Everton’s 4-1 home defeat to Brighton might just see the back of Frank Lampard. If it doesn’t, it’s surely coming pretty soon regardless. Why? Because it is that time of the year - the panic time of the year, the part of the year when a new-manager bounce can have the most impact. Early enough to give them enough time, but too late in the season for rivals to be able to respond.
We know it well because we have seen it. Sunderland fans lived it. It was our home-run swing in what became a perpetual desperate scramble for Premier League survival.
All of the hallmarks are there too. A little immediate bounce, then limping to survival before an end-of-season euphoria at avoiding the drop. Then a slow summer of increasingly uninspiring transfers, pre-season optimism evaporating into inevitable struggle, then all coming to a point with an indefensibly bad borderline comical performance.
For Sunderland in any number of Premier League season, read Everton in 2022/23. Also, though, Everton in 2021/22 as well – and that is the problem. It becomes a cycle, and every time you are forced to repeat it, the harder it becomes to escape.
It wasn’t always this way with Everton. In fact, Everton used to be the team for stability. There was occasionally a Mike Walker along the way, but Howard Kendall (162 games) was replaced by Joe Royle (123 games), who was replaced by Walter Smith (173 games), who was replaced by David Moyes (516 games), who was replaced by Roberto Martinez (140 games).
Since Martinez left in 2016, though, Everton are onto their sixth permanent manager. That’s how it starts.
Then, of course, every new manager coming into a Premier League club is going to want freedom to spend a bit of money, and the more desperate the club gets to attract someone of pedigree the more they cave to the demands.

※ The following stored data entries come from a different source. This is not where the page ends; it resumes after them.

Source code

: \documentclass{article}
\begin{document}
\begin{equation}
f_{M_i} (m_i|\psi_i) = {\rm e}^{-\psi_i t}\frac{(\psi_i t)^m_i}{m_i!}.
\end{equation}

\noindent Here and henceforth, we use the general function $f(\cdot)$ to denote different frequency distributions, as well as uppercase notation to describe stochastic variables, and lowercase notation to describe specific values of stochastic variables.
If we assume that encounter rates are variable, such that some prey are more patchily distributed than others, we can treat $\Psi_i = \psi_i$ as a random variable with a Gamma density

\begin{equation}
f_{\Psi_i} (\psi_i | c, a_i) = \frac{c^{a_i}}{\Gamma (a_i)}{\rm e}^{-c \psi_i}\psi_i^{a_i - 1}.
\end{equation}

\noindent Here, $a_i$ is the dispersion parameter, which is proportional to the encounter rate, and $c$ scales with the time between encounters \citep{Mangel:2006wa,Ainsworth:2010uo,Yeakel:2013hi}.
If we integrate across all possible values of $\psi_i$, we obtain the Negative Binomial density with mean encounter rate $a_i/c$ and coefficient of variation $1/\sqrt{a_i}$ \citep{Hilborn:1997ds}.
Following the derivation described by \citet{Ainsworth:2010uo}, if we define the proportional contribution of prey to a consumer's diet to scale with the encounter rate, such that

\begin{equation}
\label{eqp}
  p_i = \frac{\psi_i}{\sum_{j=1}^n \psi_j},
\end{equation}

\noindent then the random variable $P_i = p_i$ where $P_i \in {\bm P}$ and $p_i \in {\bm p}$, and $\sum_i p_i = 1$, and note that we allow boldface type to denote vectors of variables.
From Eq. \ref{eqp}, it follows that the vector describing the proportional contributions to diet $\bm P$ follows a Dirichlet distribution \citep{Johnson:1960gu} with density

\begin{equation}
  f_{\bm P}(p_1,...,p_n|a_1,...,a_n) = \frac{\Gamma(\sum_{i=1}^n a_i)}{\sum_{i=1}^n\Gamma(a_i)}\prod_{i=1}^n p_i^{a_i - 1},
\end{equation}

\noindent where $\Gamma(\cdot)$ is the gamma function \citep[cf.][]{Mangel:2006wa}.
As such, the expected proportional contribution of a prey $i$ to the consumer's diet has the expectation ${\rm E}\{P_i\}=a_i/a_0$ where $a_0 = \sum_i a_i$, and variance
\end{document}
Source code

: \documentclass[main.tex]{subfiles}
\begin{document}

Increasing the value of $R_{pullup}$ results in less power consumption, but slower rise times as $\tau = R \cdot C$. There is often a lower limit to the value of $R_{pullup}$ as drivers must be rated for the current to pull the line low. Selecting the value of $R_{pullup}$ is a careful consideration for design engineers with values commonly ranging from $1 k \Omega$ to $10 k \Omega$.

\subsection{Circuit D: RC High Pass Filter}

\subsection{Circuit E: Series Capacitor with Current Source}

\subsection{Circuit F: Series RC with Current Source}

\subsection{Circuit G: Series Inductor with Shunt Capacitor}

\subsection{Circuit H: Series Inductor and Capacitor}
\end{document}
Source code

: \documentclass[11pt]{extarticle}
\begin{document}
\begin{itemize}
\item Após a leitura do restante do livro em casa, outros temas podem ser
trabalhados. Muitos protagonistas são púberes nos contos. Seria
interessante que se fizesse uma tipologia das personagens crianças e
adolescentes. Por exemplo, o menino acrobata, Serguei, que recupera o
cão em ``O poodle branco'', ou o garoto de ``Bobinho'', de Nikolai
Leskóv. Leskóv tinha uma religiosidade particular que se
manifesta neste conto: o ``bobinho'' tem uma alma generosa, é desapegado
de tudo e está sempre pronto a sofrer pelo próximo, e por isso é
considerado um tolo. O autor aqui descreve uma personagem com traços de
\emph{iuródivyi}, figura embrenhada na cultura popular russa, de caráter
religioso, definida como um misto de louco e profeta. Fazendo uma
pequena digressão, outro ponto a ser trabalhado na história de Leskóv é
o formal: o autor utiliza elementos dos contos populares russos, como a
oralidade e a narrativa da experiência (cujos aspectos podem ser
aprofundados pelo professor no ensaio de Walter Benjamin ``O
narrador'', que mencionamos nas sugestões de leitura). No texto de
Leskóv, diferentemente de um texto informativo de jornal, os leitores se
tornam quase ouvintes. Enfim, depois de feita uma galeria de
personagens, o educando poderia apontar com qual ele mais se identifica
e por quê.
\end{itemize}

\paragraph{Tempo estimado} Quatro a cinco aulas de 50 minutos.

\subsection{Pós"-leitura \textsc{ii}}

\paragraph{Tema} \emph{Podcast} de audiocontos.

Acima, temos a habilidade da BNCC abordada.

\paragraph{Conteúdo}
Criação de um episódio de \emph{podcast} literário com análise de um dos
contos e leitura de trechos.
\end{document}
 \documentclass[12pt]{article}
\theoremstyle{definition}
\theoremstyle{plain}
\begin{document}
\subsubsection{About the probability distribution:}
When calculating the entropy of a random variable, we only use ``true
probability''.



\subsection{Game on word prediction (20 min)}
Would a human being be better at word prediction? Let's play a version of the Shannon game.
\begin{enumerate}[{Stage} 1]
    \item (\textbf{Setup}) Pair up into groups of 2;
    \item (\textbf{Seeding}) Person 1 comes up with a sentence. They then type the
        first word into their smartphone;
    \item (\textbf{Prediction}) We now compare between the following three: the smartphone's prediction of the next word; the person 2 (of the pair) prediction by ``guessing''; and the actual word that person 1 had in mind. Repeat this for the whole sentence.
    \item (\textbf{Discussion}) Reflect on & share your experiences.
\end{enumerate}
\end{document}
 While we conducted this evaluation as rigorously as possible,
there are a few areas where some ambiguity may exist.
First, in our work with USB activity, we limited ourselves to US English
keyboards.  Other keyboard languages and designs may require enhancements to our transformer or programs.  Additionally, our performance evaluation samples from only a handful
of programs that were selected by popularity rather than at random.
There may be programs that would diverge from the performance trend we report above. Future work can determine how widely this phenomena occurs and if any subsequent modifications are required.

So they spend. The problem is, there has been that much player turnover that the books still carry amortised spend on players who have already left, and those who remain have been taught one lesson they don’t ever forget: Managers don’t last long, so is there really much point in respecting them?
And, while Lampard is far from the greatest manager around, it’s never really the manager’s fault. Not entirely anyway. The likes of Martin O’Neill, Gus Poyet and Dick Advocaat weren’t bad managers either. Each new manager just has less chance of effecting lasting change.
They have to keep on trying, though. It is their only remaining choice, and there is a chance – a chance – they might appoint someone who can bring it all back together and break the cycle. Sam Allardyce, a man who has already managed Everton, was probably that chance for Sunderland, but we’ll never know for sure.
Whatever happens with Everton, it will be eerily familiar for Sunderland fans, and that should be frightening words for anyone on the blue side of Merseyside.